Welfare reform advocates have long argued that creating labor requirements for cash assistance would incentivize low-skilled workers to seek employment.
Those “mainstreamers” were vindicated again this month after the National Bureau of Economic Research published findings that suggest welfare reform programs of the late 1990s did just that, and more: They also had a hand in reducing the number of minor crime arrests for teenagers.
Researchers from the University of Chicago, Rider University, Rutgers University, and Bentley University analyzed data collected from the Department of Justice (DOJ) and Federal Bureau of Investigation’s Uniform Crime Reporting Program. The data provided researchers with the number of arrests by age and gender, allowing them to aggregate data about the cohorts they studied (males and females ages 10–14 and 15–17) and track correlations between maternal employment and youth arrests based on federal welfare policy changes (like the implementation of Temporary Assistance for Needy Families, or TANF) and the dates they were implemented at the state level.
Using a mathematical model to analyze the Federal Bureau of Investigation and DOJ data, the researchers related the change over time in number of arrests to changes in welfare reform; the model factors in a 12-month lag between policy implementation and impact on the population.
The findings, they say in the report, provide “robust evidence” that welfare reforms from the late ’90s led to a decrease in youth arrests for minor crimes, like disorderly conduct and curfew and liquor laws, by 7 to 9 percent. The causality became more statistically significant and “consistent” the older the teenagers were, the researchers write.
They did not find the same was true for arrests for serious crimes, like vandalism or violent crime. The researchers note that the finding wasn’t surprising, given that welfare reform is not likely to provide the kind of material changes necessary to dramatically reduce incidences of violent crime.

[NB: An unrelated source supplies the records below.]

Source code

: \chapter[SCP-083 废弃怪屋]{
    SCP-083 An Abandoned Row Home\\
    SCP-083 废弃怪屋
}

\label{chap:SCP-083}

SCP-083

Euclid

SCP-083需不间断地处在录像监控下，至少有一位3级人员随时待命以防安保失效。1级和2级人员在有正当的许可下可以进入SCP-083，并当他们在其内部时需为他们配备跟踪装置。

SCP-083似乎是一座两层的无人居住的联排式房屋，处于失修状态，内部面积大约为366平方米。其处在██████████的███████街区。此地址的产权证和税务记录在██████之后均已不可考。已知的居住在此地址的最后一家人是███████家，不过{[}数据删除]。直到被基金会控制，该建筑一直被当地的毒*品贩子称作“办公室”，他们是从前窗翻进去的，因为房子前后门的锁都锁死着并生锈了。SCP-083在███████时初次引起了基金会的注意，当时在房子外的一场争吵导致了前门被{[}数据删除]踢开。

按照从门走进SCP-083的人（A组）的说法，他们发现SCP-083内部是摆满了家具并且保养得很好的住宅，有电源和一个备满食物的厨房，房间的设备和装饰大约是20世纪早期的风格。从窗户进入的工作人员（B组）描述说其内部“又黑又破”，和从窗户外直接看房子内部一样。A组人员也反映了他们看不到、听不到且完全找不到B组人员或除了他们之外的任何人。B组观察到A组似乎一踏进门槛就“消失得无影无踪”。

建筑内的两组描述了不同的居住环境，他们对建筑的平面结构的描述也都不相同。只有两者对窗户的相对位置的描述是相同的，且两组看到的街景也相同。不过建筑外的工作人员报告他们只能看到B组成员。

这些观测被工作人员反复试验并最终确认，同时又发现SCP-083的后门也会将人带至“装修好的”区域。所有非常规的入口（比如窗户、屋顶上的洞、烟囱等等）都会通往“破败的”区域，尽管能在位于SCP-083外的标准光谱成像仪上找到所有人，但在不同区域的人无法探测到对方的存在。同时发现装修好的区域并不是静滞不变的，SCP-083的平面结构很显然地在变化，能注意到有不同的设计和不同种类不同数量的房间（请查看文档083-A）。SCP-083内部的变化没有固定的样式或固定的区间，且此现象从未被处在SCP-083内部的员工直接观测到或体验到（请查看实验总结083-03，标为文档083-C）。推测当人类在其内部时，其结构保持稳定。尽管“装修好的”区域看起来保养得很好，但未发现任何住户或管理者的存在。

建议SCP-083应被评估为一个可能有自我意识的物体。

And, despite initial predictions, researchers found that arrest rates were similar between males and females, countering the assumption that maternal employment changes young girls’ expectations “about welfare reliance as an option for themselves in the future.”
“[The results] provide some support for the widely-embraced argument that welfare reform would discourage undesirable social behavior, not only of mothers, but also of the next generation,” the researchers conclude.